В остальное время вообще почти не бывал дома, очень мало. Поев, одевался:
— Я пошел.
Ничего
о своих днях не рассказывал мне — другу, больной. С которым так стремился в январе оказаться в этом волшебном городе — ни слова сожаленья о том, что моя болезнь мешает — этому. Болезнь ли? И было ли уже — чему мешать? Хорошо, что не лгал, да — но куда же делась ангельская деликатность, проникновенность начала нашей встречи? Нацело перенеслась в другую душу, в Таллине встреченную? Но если так было — почему не нашлось слов мне сказать: «Я встретил — Друга[169]. Вы в ней ошибаетесь, верьте мне». Хотя бы это! Я бы насторожилась вниманьем, желаньем поверить в свою ошибку… Но — так: исчезать!

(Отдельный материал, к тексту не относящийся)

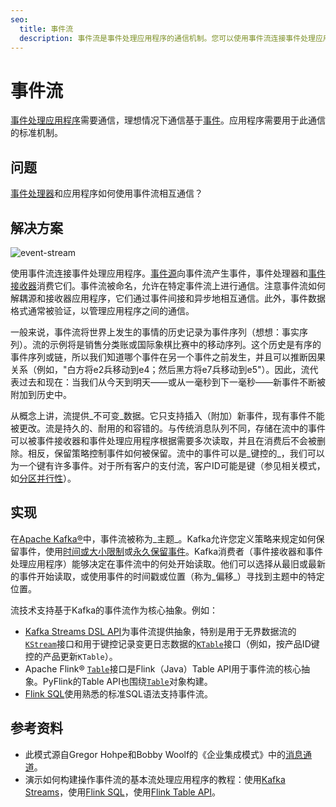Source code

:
 ```yaml
---
seo:
  title: 事件流
  description: 事件流是事件处理应用程序的通信机制。您可以使用事件流连接事件处理应用程序。事件流通常被命名并包含已知格式的事件。
---
```


# 事件流

[事件处理应用程序](../event-processing/event-processing-application.md)需要通信，理想情况下通信基于[事件](../event/event.md)。应用程序需要用于此通信的标准机制。

## 问题

[事件处理器](../event-processing/event-processor.md)和应用程序如何使用事件流相互通信？

## 解决方案
![event-stream](../img/event-stream.svg)

使用事件流连接事件处理应用程序。[事件源](../event-source/event-source.md)向事件流产生事件，事件处理器和[事件接收器](../event-sink/event-sink.md)消费它们。事件流被命名，允许在特定事件流上进行通信。注意事件流如何解耦源和接收器应用程序，它们通过事件间接和异步地相互通信。此外，事件数据格式通常被验证，以管理应用程序之间的通信。

一般来说，事件流将世界上发生的事情的历史记录为事件序列（想想：事实序列）。流的示例将是销售分类账或国际象棋比赛中的移动序列。这个历史是有序的事件序列或链，所以我们知道哪个事件在另一个事件之前发生，并且可以推断因果关系（例如，"白方将e2兵移动到e4；然后黑方将e7兵移动到e5"）。因此，流代表过去和现在：当我们从今天到明天——或从一毫秒到下一毫秒——新事件不断被附加到历史中。

从概念上讲，流提供_不可变_数据。它只支持插入（附加）新事件，现有事件不能被更改。流是持久的、耐用的和容错的。与传统消息队列不同，存储在流中的事件可以被事件接收器和事件处理应用程序根据需要多次读取，并且在消费后不会被删除。相反，保留策略控制事件如何被保留。流中的事件可以是_键控的_，我们可以为一个键有许多事件。对于所有客户的支付流，客户ID可能是键（参见相关模式，如[分区并行性](../event-stream/partitioned-parallelism.md)）。

## 实现

在[Apache Kafka®](/learn-kafka/apache-kafka/events/)中，事件流被称为_主题_。Kafka允许您定义策略来规定如何保留事件，使用[时间或大小限制](../event-storage/limited-retention-event-stream.md)或[永久保留事件](../event-storage/infinite-retention-event-stream.md)。Kafka消费者（事件接收器和事件处理应用程序）能够决定在事件流中的何处开始读取。他们可以选择从最旧或最新的事件开始读取，或使用事件的时间戳或位置（称为_偏移_）寻找到主题中的特定位置。

流技术支持基于Kafka的事件流作为核心抽象。例如：

* [Kafka Streams DSL API](https://kafka.apache.org/30/documentation/streams/developer-guide/dsl-api.html)为事件流提供抽象，特别是用于无界数据流的[`KStream`](https://docs.confluent.io/platform/current/streams/javadocs/javadoc/org/apache/kafka/streams/kstream/KStream.html)接口和用于键控记录变更日志数据的[`KTable`](https://docs.confluent.io/platform/current/streams/javadocs/javadoc/org/apache/kafka/streams/kstream/KTable.html)接口（例如，按产品ID键控的产品更新`KTable`）。
* Apache Flink® [`Table`](https://nightlies.apache.org/flink/flink-docs-stable/api/java/org/apache/flink/table/api/Table.html)接口是Flink（Java）Table API用于事件流的核心抽象。PyFlink的Table API也围绕[`Table`](https://pyflink.readthedocs.io/en/main/getting_started/quickstart/table_api.html#Table-Creation)对象构建。
* [Flink SQL](https://nightlies.apache.org/flink/flink-docs-stable/docs/dev/table/sql/gettingstarted/)使用熟悉的标准SQL语法支持事件流。

## 参考资料

* 此模式源自Gregor Hohpe和Bobby Woolf的《企业集成模式》中的[消息通道](https://www.enterpriseintegrationpatterns.com/patterns/messaging/MessageChannel.html)。
* 演示如何构建操作事件流的基本流处理应用程序的教程：使用[Kafka Streams](https://developer.confluent.io/confluent-tutorials/creating-first-apache-kafka-streams-application/kstreams/)，使用[Flink SQL](https://developer.confluent.io/confluent-tutorials/filtering/flinksql/)，使用[Flink Table API](https://developer.confluent.io/courses/flink-table-api-java/exercise-connecting-to-confluent-cloud/)。
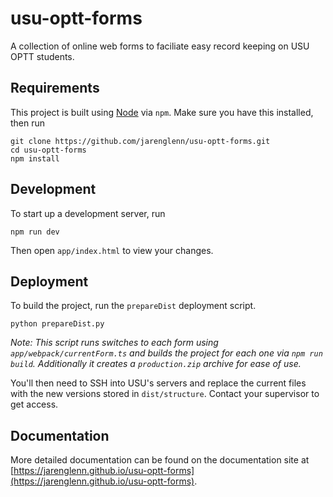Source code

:# usu-optt-forms

A collection of online web forms to faciliate easy record keeping on USU OPTT students.

## Requirements

This project is built using [Node](https://nodejs.org/en/) via `npm`. Make sure you have this installed, then run

```
git clone https://github.com/jarenglenn/usu-optt-forms.git
cd usu-optt-forms
npm install
```

## Development

To start up a development server, run

```
npm run dev
```

Then open `app/index.html` to view your changes.

## Deployment

To build the project, run the `prepareDist` deployment script.

```
python prepareDist.py
```

_Note: This script runs switches to each form using `app/webpack/currentForm.ts` and builds the project for each one via `npm run build`. Additionally it creates a `production.zip` archive for ease of use._

You'll then need to SSH into USU's servers and replace the current files with the new versions stored in `dist/structure`. Contact your supervisor to get access.

## Documentation

More detailed documentation can be found on the documentation site at [https://jarenglenn.github.io/usu-optt-forms](https://jarenglenn.github.io/usu-optt-forms).
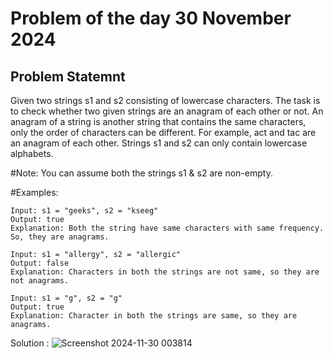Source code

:# Problem of the day 30 November 2024 

<h2>Problem Statemnt</h2>

Given two strings s1 and s2 consisting of lowercase characters. The task is to check whether two given strings are an anagram of each other or not. An anagram of a string is another string that contains the same characters, only the order of characters can be different. For example, act and tac are an anagram of each other. Strings s1 and s2 can only contain lowercase alphabets.

#Note: You can assume both the strings s1 & s2 are non-empty.

#Examples:

```
Input: s1 = "geeks", s2 = "kseeg"
Output: true
Explanation: Both the string have same characters with same frequency. So, they are anagrams.
```
```
Input: s1 = "allergy", s2 = "allergic"
Output: false
Explanation: Characters in both the strings are not same, so they are not anagrams.
```
```
Input: s1 = "g", s2 = "g"
Output: true
Explanation: Character in both the strings are same, so they are anagrams.
```
Solution : ![Screenshot 2024-11-30 003814](https://github.com/user-attachments/assets/e1be9972-b4e4-454d-acd6-28595b08239b)
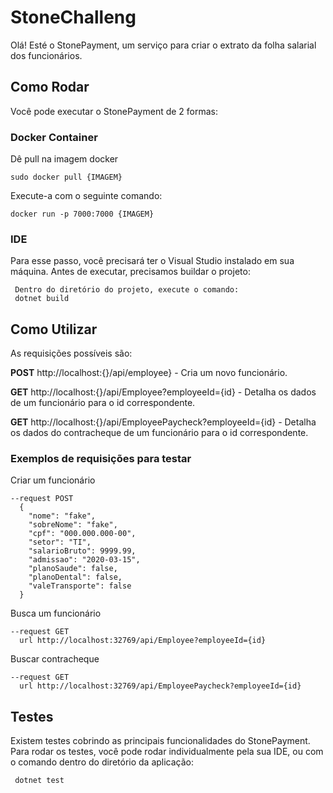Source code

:# StoneChalleng

Olá! Esté o StonePayment, um serviço para criar o extrato da folha salarial dos funcionários.

## Como Rodar

Você pode executar o StonePayment de 2 formas:

### Docker Container
 
Dê pull na imagem docker
```
sudo docker pull {IMAGEM}
```
Execute-a com o seguinte comando:
```
docker run -p 7000:7000 {IMAGEM}
```

### IDE 
Para esse passo, você precisará ter o Visual Studio instalado em sua máquina.
Antes de executar, precisamos buildar o projeto:
```
 Dentro do diretório do projeto, execute o comando:
 dotnet build
```

## Como Utilizar
As requisições possíveis são:

**POST** http://localhost:{}/api/employee} - Cria um novo funcionário.

**GET** http://localhost:{}/api/Employee?employeeId={id} - Detalha os dados de um funcionário para o id correspondente.

**GET** http://localhost:{}/api/EmployeePaycheck?employeeId={id} - Detalha os dados do contracheque de um funcionário para o id correspondente.

### Exemplos de requisições para testar

Criar um funcionário
```
--request POST
  {
    "nome": "fake",
    "sobreNome": "fake",
    "cpf": "000.000.000-00",
    "setor": "TI",
    "salarioBruto": 9999.99,
    "admissao": "2020-03-15",
    "planoSaude": false,
    "planoDental": false,
    "valeTransporte": false
  }
```

Busca um funcionário
```
--request GET
  url http://localhost:32769/api/Employee?employeeId={id}
```

Buscar contracheque
```
--request GET
  url http://localhost:32769/api/EmployeePaycheck?employeeId={id}
```

## Testes 

Existem testes cobrindo as principais funcionalidades do StonePayment.
Para rodar os testes, você pode rodar individualmente pela sua IDE, ou
com o comando dentro do diretório da aplicação:
```
 dotnet test
```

От меня исчезать, так хотевшей его счастья, если оно настоящее! (Та женщина — виденье на балконе коктебельского дома…)Прерываю себя: что
было бы, если б не встретилась эта женщина на, может быть, почти десять, семь, восемь лет старше его, так невзлюбившая его в его первый приезд в Таллин? Если бы он не полюбил бы ее! Как пошла бы далее Дружба наша? Полюбил? У нее спросить надо[170]… Ей мужества пожелать! Потому что, когда я, всё с той же цветаевской щедростью (да и не только цветаевская, она и ЖенеКунинская тоже, Того поколения, Того мира…), преодолев свое первое неблагоприятное о ней впечатление, мыслью, что она страдает сейчас, с ним расставшись, если любит его — я рванулась к нему — о ней осторожно и добро, как старшая, пробуя воплотить что-то вроде возможности их будущего — он остановил меня (как накануне мои отрицательные о ней слова) — «я не хочу больше слушать такого» — и вот я не знаю, от любви ли он остановил мое на другой день доброе отношенье к ней — может быть, от прозренья его в свою неуверенность о себе, в себе, от — осторожности… остановил меня словами неясными, что всякое напоминание о реальности жизни… — Господи! может быть, и тут — безответственность?